**ASSIGNMENT**: Word for word, transcribe the material below from its first line to the line with "Similarly, you can", both included.

Segment Start: EXCERPTED RECORDS

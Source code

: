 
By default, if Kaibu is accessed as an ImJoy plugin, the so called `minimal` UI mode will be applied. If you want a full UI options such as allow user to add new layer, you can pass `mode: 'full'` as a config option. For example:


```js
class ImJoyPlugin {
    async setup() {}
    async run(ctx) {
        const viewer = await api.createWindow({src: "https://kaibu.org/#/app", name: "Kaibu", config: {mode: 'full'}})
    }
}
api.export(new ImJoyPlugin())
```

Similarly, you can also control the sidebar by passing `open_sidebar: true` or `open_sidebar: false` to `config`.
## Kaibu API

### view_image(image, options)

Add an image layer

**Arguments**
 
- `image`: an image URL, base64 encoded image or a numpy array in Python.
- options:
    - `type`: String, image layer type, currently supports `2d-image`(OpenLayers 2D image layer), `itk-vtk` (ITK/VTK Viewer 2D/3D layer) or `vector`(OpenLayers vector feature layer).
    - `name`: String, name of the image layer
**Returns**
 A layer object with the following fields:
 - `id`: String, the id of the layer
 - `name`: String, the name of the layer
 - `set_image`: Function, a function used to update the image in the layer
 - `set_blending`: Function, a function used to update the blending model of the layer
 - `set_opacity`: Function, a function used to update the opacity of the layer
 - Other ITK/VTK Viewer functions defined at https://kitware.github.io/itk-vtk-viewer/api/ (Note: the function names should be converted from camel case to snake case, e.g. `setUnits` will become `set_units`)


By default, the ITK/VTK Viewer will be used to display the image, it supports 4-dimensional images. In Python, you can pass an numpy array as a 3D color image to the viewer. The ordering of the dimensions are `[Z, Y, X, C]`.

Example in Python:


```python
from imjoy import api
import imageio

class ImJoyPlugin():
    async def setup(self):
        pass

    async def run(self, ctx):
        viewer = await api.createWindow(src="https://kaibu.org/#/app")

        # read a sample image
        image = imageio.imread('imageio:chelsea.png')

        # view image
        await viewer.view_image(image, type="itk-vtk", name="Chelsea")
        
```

Segment End: EXCERPTED RECORDS

**TASK RESULT**:
Source code

: 
By default, if Kaibu is accessed as an ImJoy plugin, the so called `minimal` UI mode will be applied. If you want a full UI options such as allow user to add new layer, you can pass `mode: 'full'` as a config option. For example:


```js
class ImJoyPlugin {
    async setup() {}
    async run(ctx) {
        const viewer = await api.createWindow({src: "https://kaibu.org/#/app", name: "Kaibu", config: {mode: 'full'}})
    }
}
api.export(new ImJoyPlugin())
```

Similarly, you can also control the sidebar by passing `open_sidebar: true` or `open_sidebar: false` to `config`.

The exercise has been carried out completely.